EXERCISE REQUIREMENTS ->
Set down every record below exactly as it stands.

LISTED ENTRIES ->
--- START ---
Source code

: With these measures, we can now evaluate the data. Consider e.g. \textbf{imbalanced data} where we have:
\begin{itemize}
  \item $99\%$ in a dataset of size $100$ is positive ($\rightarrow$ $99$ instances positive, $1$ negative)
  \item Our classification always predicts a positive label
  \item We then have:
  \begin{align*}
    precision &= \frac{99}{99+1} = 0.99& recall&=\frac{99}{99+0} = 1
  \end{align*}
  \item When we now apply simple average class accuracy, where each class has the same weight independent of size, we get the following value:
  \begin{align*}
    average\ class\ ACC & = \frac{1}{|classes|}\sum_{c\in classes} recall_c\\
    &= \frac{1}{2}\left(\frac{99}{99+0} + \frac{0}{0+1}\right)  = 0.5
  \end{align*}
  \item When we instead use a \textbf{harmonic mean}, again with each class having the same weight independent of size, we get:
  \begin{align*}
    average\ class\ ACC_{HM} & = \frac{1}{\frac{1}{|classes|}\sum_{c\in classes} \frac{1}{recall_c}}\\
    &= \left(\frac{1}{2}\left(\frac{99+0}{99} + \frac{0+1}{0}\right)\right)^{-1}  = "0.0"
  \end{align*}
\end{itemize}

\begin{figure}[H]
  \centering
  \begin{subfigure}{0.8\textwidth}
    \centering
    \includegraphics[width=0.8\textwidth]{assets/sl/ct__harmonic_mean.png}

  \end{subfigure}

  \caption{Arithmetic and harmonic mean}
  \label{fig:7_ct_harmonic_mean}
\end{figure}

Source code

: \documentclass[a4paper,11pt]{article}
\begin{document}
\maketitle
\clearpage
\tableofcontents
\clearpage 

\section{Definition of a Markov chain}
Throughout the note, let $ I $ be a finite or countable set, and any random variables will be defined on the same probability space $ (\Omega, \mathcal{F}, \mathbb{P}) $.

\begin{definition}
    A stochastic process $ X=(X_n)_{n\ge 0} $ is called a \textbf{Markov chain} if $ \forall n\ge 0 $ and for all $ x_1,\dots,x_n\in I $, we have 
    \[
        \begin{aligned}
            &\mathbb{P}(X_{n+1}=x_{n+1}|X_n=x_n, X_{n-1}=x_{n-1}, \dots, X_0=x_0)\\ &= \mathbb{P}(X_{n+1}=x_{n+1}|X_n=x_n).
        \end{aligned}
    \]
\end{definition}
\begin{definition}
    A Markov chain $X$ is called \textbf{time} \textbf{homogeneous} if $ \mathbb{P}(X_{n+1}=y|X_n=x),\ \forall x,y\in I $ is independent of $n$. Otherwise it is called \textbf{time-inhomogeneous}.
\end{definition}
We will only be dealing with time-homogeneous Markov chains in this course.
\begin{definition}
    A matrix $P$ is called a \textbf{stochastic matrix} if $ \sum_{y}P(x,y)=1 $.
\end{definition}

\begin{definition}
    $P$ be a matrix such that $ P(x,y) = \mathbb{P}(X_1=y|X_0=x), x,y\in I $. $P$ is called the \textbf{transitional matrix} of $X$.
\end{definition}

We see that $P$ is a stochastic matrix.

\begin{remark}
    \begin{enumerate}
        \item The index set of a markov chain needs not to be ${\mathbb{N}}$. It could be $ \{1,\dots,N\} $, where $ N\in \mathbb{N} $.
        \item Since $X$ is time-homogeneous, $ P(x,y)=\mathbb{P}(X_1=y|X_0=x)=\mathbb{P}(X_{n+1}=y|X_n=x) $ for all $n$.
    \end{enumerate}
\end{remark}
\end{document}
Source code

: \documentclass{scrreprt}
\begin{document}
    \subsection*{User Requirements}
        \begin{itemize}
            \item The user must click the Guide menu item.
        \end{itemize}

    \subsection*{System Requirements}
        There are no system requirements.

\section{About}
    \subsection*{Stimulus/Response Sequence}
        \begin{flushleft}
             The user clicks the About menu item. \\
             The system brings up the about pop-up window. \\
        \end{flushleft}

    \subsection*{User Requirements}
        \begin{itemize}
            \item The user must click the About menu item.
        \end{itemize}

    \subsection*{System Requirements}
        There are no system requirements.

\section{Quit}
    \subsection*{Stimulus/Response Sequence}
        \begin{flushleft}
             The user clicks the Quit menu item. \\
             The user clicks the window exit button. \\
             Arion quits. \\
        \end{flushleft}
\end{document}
--- END ---
SOLUTION FOR THIS EXERCISE ->
Source code

: With these measures, we can now evaluate the data. Consider e.g. \textbf{imbalanced data} where we have:
\begin{itemize}
  \item $99\%$ in a dataset of size $100$ is positive ($\rightarrow$ $99$ instances positive, $1$ negative)
  \item Our classification always predicts a positive label
  \item We then have:
  \begin{align*}
    precision &= \frac{99}{99+1} = 0.99& recall&=\frac{99}{99+0} = 1
  \end{align*}
  \item When we now apply simple average class accuracy, where each class has the same weight independent of size, we get the following value:
  \begin{align*}
    average\ class\ ACC & = \frac{1}{|classes|}\sum_{c\in classes} recall_c\\
    &= \frac{1}{2}\left(\frac{99}{99+0} + \frac{0}{0+1}\right)  = 0.5
  \end{align*}
  \item When we instead use a \textbf{harmonic mean}, again with each class having the same weight independent of size, we get:
  \begin{align*}
    average\ class\ ACC_{HM} & = \frac{1}{\frac{1}{|classes|}\sum_{c\in classes} \frac{1}{recall_c}}\\
    &= \left(\frac{1}{2}\left(\frac{99+0}{99} + \frac{0+1}{0}\right)\right)^{-1}  = "0.0"
  \end{align*}
\end{itemize}

\begin{figure}[H]
  \centering
  \begin{subfigure}{0.8\textwidth}
    \centering
    \includegraphics[width=0.8\textwidth]{assets/sl/ct__harmonic_mean.png}

  \end{subfigure}

  \caption{Arithmetic and harmonic mean}
  \label{fig:7_ct_harmonic_mean}
\end{figure}

Source code

: \documentclass[a4paper,11pt]{article}
\begin{document}
\maketitle
\clearpage
\tableofcontents
\clearpage 

\section{Definition of a Markov chain}
Throughout the note, let $ I $ be a finite or countable set, and any random variables will be defined on the same probability space $ (\Omega, \mathcal{F}, \mathbb{P}) $.

\begin{definition}
    A stochastic process $ X=(X_n)_{n\ge 0} $ is called a \textbf{Markov chain} if $ \forall n\ge 0 $ and for all $ x_1,\dots,x_n\in I $, we have 
    \[
        \begin{aligned}
            &\mathbb{P}(X_{n+1}=x_{n+1}|X_n=x_n, X_{n-1}=x_{n-1}, \dots, X_0=x_0)\\ &= \mathbb{P}(X_{n+1}=x_{n+1}|X_n=x_n).
        \end{aligned}
    \]
\end{definition}
\begin{definition}
    A Markov chain $X$ is called \textbf{time} \textbf{homogeneous} if $ \mathbb{P}(X_{n+1}=y|X_n=x),\ \forall x,y\in I $ is independent of $n$. Otherwise it is called \textbf{time-inhomogeneous}.
\end{definition}
We will only be dealing with time-homogeneous Markov chains in this course.
\begin{definition}
    A matrix $P$ is called a \textbf{stochastic matrix} if $ \sum_{y}P(x,y)=1 $.
\end{definition}

\begin{definition}
    $P$ be a matrix such that $ P(x,y) = \mathbb{P}(X_1=y|X_0=x), x,y\in I $. $P$ is called the \textbf{transitional matrix} of $X$.
\end{definition}

We see that $P$ is a stochastic matrix.

\begin{remark}
    \begin{enumerate}
        \item The index set of a markov chain needs not to be ${\mathbb{N}}$. It could be $ \{1,\dots,N\} $, where $ N\in \mathbb{N} $.
        \item Since $X$ is time-homogeneous, $ P(x,y)=\mathbb{P}(X_1=y|X_0=x)=\mathbb{P}(X_{n+1}=y|X_n=x) $ for all $n$.
    \end{enumerate}
\end{remark}
\end{document}
Source code

: \documentclass{scrreprt}
\begin{document}
    \subsection*{User Requirements}
        \begin{itemize}
            \item The user must click the Guide menu item.
        \end{itemize}

    \subsection*{System Requirements}
        There are no system requirements.

\section{About}
    \subsection*{Stimulus/Response Sequence}
        \begin{flushleft}
             The user clicks the About menu item. \\
             The system brings up the about pop-up window. \\
        \end{flushleft}

    \subsection*{User Requirements}
        \begin{itemize}
            \item The user must click the About menu item.
        \end{itemize}

    \subsection*{System Requirements}
        There are no system requirements.

\section{Quit}
    \subsection*{Stimulus/Response Sequence}
        \begin{flushleft}
             The user clicks the Quit menu item. \\
             The user clicks the window exit button. \\
             Arion quits. \\
        \end{flushleft}
\end{document}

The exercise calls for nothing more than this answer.